TASK INSTRUCTIONS –
Please write out each entry below exactly as it appears.

Stored records:
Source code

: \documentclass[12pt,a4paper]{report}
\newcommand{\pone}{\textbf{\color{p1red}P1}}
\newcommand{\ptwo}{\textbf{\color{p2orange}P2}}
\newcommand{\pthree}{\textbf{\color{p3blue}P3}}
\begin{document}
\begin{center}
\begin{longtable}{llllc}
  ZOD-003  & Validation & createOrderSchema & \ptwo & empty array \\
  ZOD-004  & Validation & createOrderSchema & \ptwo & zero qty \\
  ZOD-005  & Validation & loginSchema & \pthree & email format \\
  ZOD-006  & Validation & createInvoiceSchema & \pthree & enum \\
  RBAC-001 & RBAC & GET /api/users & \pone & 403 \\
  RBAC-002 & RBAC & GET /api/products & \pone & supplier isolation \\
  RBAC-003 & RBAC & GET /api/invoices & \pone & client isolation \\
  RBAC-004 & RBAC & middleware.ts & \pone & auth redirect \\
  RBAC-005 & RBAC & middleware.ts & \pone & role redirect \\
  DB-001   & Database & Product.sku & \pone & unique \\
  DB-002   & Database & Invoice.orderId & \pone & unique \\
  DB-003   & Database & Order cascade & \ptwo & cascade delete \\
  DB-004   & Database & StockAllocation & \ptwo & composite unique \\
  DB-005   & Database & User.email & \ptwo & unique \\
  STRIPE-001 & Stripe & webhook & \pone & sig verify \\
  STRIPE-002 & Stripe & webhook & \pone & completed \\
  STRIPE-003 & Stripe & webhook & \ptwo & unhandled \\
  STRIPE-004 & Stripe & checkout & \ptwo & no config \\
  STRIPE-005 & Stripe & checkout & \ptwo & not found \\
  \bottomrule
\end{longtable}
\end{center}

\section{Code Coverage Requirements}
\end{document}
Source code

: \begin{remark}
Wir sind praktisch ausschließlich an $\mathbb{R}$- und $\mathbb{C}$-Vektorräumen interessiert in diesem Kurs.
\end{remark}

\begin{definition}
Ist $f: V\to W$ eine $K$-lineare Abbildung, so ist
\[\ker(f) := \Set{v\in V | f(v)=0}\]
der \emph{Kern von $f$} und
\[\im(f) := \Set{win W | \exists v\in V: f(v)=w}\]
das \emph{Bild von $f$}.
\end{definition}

OUTPUT –
Source code

: \documentclass[12pt,a4paper]{report}
\newcommand{\pone}{\textbf{\color{p1red}P1}}
\newcommand{\ptwo}{\textbf{\color{p2orange}P2}}
\newcommand{\pthree}{\textbf{\color{p3blue}P3}}
\begin{document}
\begin{center}
\begin{longtable}{llllc}
  ZOD-003  & Validation & createOrderSchema & \ptwo & empty array \\
  ZOD-004  & Validation & createOrderSchema & \ptwo & zero qty \\
  ZOD-005  & Validation & loginSchema & \pthree & email format \\
  ZOD-006  & Validation & createInvoiceSchema & \pthree & enum \\
  RBAC-001 & RBAC & GET /api/users & \pone & 403 \\
  RBAC-002 & RBAC & GET /api/products & \pone & supplier isolation \\
  RBAC-003 & RBAC & GET /api/invoices & \pone & client isolation \\
  RBAC-004 & RBAC & middleware.ts & \pone & auth redirect \\
  RBAC-005 & RBAC & middleware.ts & \pone & role redirect \\
  DB-001   & Database & Product.sku & \pone & unique \\
  DB-002   & Database & Invoice.orderId & \pone & unique \\
  DB-003   & Database & Order cascade & \ptwo & cascade delete \\
  DB-004   & Database & StockAllocation & \ptwo & composite unique \\
  DB-005   & Database & User.email & \ptwo & unique \\
  STRIPE-001 & Stripe & webhook & \pone & sig verify \\
  STRIPE-002 & Stripe & webhook & \pone & completed \\
  STRIPE-003 & Stripe & webhook & \ptwo & unhandled \\
  STRIPE-004 & Stripe & checkout & \ptwo & no config \\
  STRIPE-005 & Stripe & checkout & \ptwo & not found \\
  \bottomrule
\end{longtable}
\end{center}

\section{Code Coverage Requirements}
\end{document}
Source code

: \begin{remark}
Wir sind praktisch ausschließlich an $\mathbb{R}$- und $\mathbb{C}$-Vektorräumen interessiert in diesem Kurs.
\end{remark}

\begin{definition}
Ist $f: V\to W$ eine $K$-lineare Abbildung, so ist
\[\ker(f) := \Set{v\in V | f(v)=0}\]
der \emph{Kern von $f$} und
\[\im(f) := \Set{win W | \exists v\in V: f(v)=w}\]
das \emph{Bild von $f$}.
\end{definition}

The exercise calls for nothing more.